Sadiq Khan is the latest public figure to support crowdfunding to pay for city projects. But who does this leave out?
Effective crowdfunding fizzes with the energy and creativity of the self-motivated. Musicians, filmmakers, artists, writers and product designers or startups routinely call for contributions through digital platforms such as Kickstarter. The success of crowdfunding in the creative and business sectors has cash-strapped councils wondering if it’s not the answer to their problems, too.
Crowdfunding is increasingly being put forward by local authorities as a way of enabling democratic participation and a means of funding initiatives. According to guidelines from the Local Government Information Unit and Spacehive, Manchester, Liverpool and Plymouth councils, Dorset county council, and 16 London boroughs have all used it as a means of raising revenue.
Spacehive, one of the UK’s leading civic crowdfunding platforms, is currently collaborating with the London mayor Sadiq Khan.

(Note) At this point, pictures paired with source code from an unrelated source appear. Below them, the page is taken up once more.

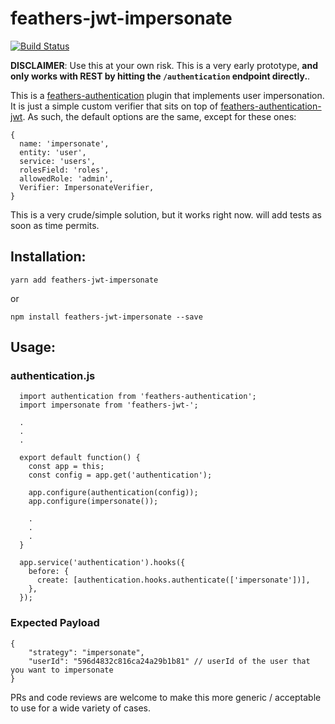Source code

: # feathers-jwt-impersonate
[![Build Status](https://travis-ci.org/johncrisostomo/feathers-jwt-impersonate.svg?branch=master)](https://travis-ci.org/johncrisostomo/feathers-jwt-impersonate)

**DISCLAIMER**: Use this at your own risk. This is a very early prototype, **and only works with REST by hitting the `/authentication` endpoint directly.**.

This is a [feathers-authentication](https://github.com/feathersjs/feathers-authentication) plugin that implements user impersonation. It is just a simple custom verifier that sits on top of [feathers-authentication-jwt](https://github.com/feathersjs/feathers-authentication-jwt). As such, the default options are the same, except for these ones:

```
{
  name: 'impersonate',
  entity: 'user',
  service: 'users',
  rolesField: 'roles',
  allowedRole: 'admin',
  Verifier: ImpersonateVerifier,
}
```

This is a very crude/simple solution, but it works right now. will add tests as soon as time permits.

## Installation:
  `yarn add feathers-jwt-impersonate`

  or

  `npm install feathers-jwt-impersonate --save`

## Usage:

### authentication.js
```
  import authentication from 'feathers-authentication';
  import impersonate from 'feathers-jwt-';

  .
  .
  .

  export default function() {
    const app = this;
    const config = app.get('authentication');

    app.configure(authentication(config));
    app.configure(impersonate());

    .
    .
    .
  }

  app.service('authentication').hooks({
    before: {
      create: [authentication.hooks.authenticate(['impersonate'])],
    },
  });
```

### Expected Payload
```
{
	"strategy": "impersonate",
	"userId": "596d4832c816ca24a29b1b81" // userId of the user that you want to impersonate
}
```

PRs and code reviews are welcome to make this more generic / acceptable to use for a wide variety of cases.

He is backing 25 projects in London, including the refurbishment of Hackney’s art deco Rio Cinema and a community cafe for at-risk locals in Turnpike Lane. Such initiatives seem straightforwardly positive and inclusive.
But scratch beneath the surface of the community garden or light festival, and it quickly becomes clear that other forces are at work. Truly representative decision making may not be as easy as marrying populism with entrepreneurial get-up-and-go.
As with so many of our urban policies in the UK, this debate has already had a contentious hearing in the US. Proponents claim it as digital democracy in action, while critics see it as turning away from a commitment to the common good where considered decisions are taken by democratically elected representatives.
Instead, some American commentators claim it is a short-term solution and amounts to a privatising of policy making, outsourcing decisions about what should be funded to a populist conception of “the public”, where those with the funds set the agenda.
It goes without saying, too, that participants need to be digitally savvy – automatically excluding sections of the community.
Rodrigo Davies, who previously worked with Spacehive, wrote a thesis at MIT’s Center for Civic Media on civic crowdfunding. In it he highlighted that crowd activities are “coupled with an individualistic, libertarian mentality that seems pervasive on the web”.
More seriously, he points out that the model breeds inequality as the crowd funds “what the crowd wants to fund”. Projects with stigma attached to them, such as homelessness, addiction and mental health initiatives are rarely found on civic crowdfunding sites.